Schweizer Börse schwenkt auf Erholungkurs ein

Die Schweizer Börse ist am Mittwoch auf Erholungskurs gegangen und hat mehrheitlich fester tendiert.
30.08.2017 17:14

Unterstützt wurde die Aufwärtsbewegung von einer gewisse Beruhigung in der Nordkorea-Krise und unerwartet starken Konjunkturzahlen aus den USA. Zusätzliche Unterstützung kam vom Dollar, der sowohl gegenüber dem Euro als auch dem Franken erstarkte.

Der SMI stieg um 0,4 Prozent auf 8851 Punkte.
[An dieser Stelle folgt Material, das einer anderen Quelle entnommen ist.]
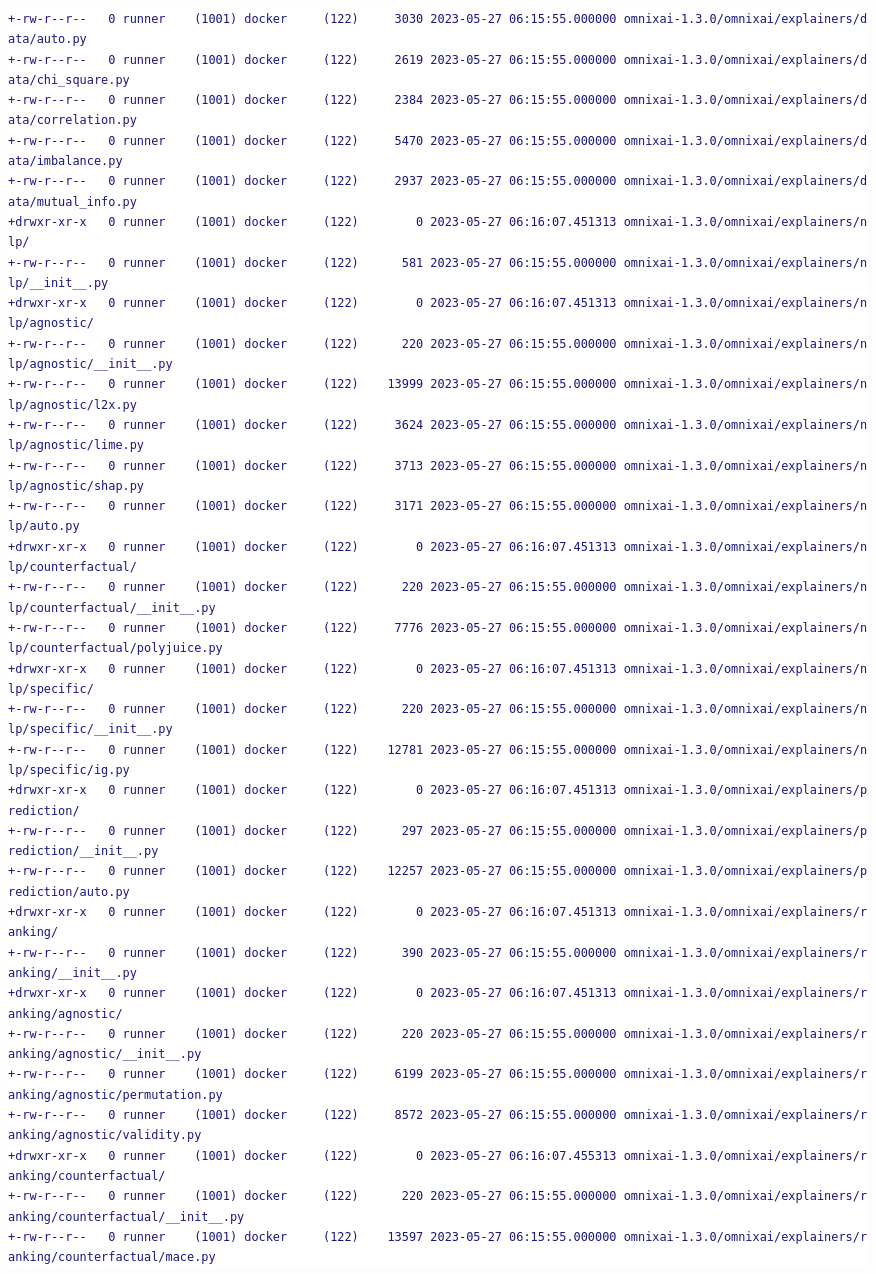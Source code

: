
 ```diff
+-rw-r--r--   0 runner    (1001) docker     (122)     3030 2023-05-27 06:15:55.000000 omnixai-1.3.0/omnixai/explainers/data/auto.py
+-rw-r--r--   0 runner    (1001) docker     (122)     2619 2023-05-27 06:15:55.000000 omnixai-1.3.0/omnixai/explainers/data/chi_square.py
+-rw-r--r--   0 runner    (1001) docker     (122)     2384 2023-05-27 06:15:55.000000 omnixai-1.3.0/omnixai/explainers/data/correlation.py
+-rw-r--r--   0 runner    (1001) docker     (122)     5470 2023-05-27 06:15:55.000000 omnixai-1.3.0/omnixai/explainers/data/imbalance.py
+-rw-r--r--   0 runner    (1001) docker     (122)     2937 2023-05-27 06:15:55.000000 omnixai-1.3.0/omnixai/explainers/data/mutual_info.py
+drwxr-xr-x   0 runner    (1001) docker     (122)        0 2023-05-27 06:16:07.451313 omnixai-1.3.0/omnixai/explainers/nlp/
+-rw-r--r--   0 runner    (1001) docker     (122)      581 2023-05-27 06:15:55.000000 omnixai-1.3.0/omnixai/explainers/nlp/__init__.py
+drwxr-xr-x   0 runner    (1001) docker     (122)        0 2023-05-27 06:16:07.451313 omnixai-1.3.0/omnixai/explainers/nlp/agnostic/
+-rw-r--r--   0 runner    (1001) docker     (122)      220 2023-05-27 06:15:55.000000 omnixai-1.3.0/omnixai/explainers/nlp/agnostic/__init__.py
+-rw-r--r--   0 runner    (1001) docker     (122)    13999 2023-05-27 06:15:55.000000 omnixai-1.3.0/omnixai/explainers/nlp/agnostic/l2x.py
+-rw-r--r--   0 runner    (1001) docker     (122)     3624 2023-05-27 06:15:55.000000 omnixai-1.3.0/omnixai/explainers/nlp/agnostic/lime.py
+-rw-r--r--   0 runner    (1001) docker     (122)     3713 2023-05-27 06:15:55.000000 omnixai-1.3.0/omnixai/explainers/nlp/agnostic/shap.py
+-rw-r--r--   0 runner    (1001) docker     (122)     3171 2023-05-27 06:15:55.000000 omnixai-1.3.0/omnixai/explainers/nlp/auto.py
+drwxr-xr-x   0 runner    (1001) docker     (122)        0 2023-05-27 06:16:07.451313 omnixai-1.3.0/omnixai/explainers/nlp/counterfactual/
+-rw-r--r--   0 runner    (1001) docker     (122)      220 2023-05-27 06:15:55.000000 omnixai-1.3.0/omnixai/explainers/nlp/counterfactual/__init__.py
+-rw-r--r--   0 runner    (1001) docker     (122)     7776 2023-05-27 06:15:55.000000 omnixai-1.3.0/omnixai/explainers/nlp/counterfactual/polyjuice.py
+drwxr-xr-x   0 runner    (1001) docker     (122)        0 2023-05-27 06:16:07.451313 omnixai-1.3.0/omnixai/explainers/nlp/specific/
+-rw-r--r--   0 runner    (1001) docker     (122)      220 2023-05-27 06:15:55.000000 omnixai-1.3.0/omnixai/explainers/nlp/specific/__init__.py
+-rw-r--r--   0 runner    (1001) docker     (122)    12781 2023-05-27 06:15:55.000000 omnixai-1.3.0/omnixai/explainers/nlp/specific/ig.py
+drwxr-xr-x   0 runner    (1001) docker     (122)        0 2023-05-27 06:16:07.451313 omnixai-1.3.0/omnixai/explainers/prediction/
+-rw-r--r--   0 runner    (1001) docker     (122)      297 2023-05-27 06:15:55.000000 omnixai-1.3.0/omnixai/explainers/prediction/__init__.py
+-rw-r--r--   0 runner    (1001) docker     (122)    12257 2023-05-27 06:15:55.000000 omnixai-1.3.0/omnixai/explainers/prediction/auto.py
+drwxr-xr-x   0 runner    (1001) docker     (122)        0 2023-05-27 06:16:07.451313 omnixai-1.3.0/omnixai/explainers/ranking/
+-rw-r--r--   0 runner    (1001) docker     (122)      390 2023-05-27 06:15:55.000000 omnixai-1.3.0/omnixai/explainers/ranking/__init__.py
+drwxr-xr-x   0 runner    (1001) docker     (122)        0 2023-05-27 06:16:07.451313 omnixai-1.3.0/omnixai/explainers/ranking/agnostic/
+-rw-r--r--   0 runner    (1001) docker     (122)      220 2023-05-27 06:15:55.000000 omnixai-1.3.0/omnixai/explainers/ranking/agnostic/__init__.py
+-rw-r--r--   0 runner    (1001) docker     (122)     6199 2023-05-27 06:15:55.000000 omnixai-1.3.0/omnixai/explainers/ranking/agnostic/permutation.py
+-rw-r--r--   0 runner    (1001) docker     (122)     8572 2023-05-27 06:15:55.000000 omnixai-1.3.0/omnixai/explainers/ranking/agnostic/validity.py
+drwxr-xr-x   0 runner    (1001) docker     (122)        0 2023-05-27 06:16:07.455313 omnixai-1.3.0/omnixai/explainers/ranking/counterfactual/
+-rw-r--r--   0 runner    (1001) docker     (122)      220 2023-05-27 06:15:55.000000 omnixai-1.3.0/omnixai/explainers/ranking/counterfactual/__init__.py
+-rw-r--r--   0 runner    (1001) docker     (122)    13597 2023-05-27 06:15:55.000000 omnixai-1.3.0/omnixai/explainers/ranking/counterfactual/mace.py
```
Am Dienstag war der Leitindex um 0,6 Prozent gesunken. Positiv bewerteten Marktteilnehmer, dass der SMI wieder in die seit Monaten gültige, von 8800 bis 9200 Zähler reichende Handelsspanne zurückgekehrt sei.

Zur besseren Stimmung trug auch bei, dass die Nordkorea-Krise nicht weiter eskalierte. Der Konflikt schwele aber weiter, warnten Händler. Nordkorea kündigte weitere Massnahmen gegen die USA an, während der UN-Sicherheitsrat den Test vom Montag als ungeheuerliche Gefahr bezeichne.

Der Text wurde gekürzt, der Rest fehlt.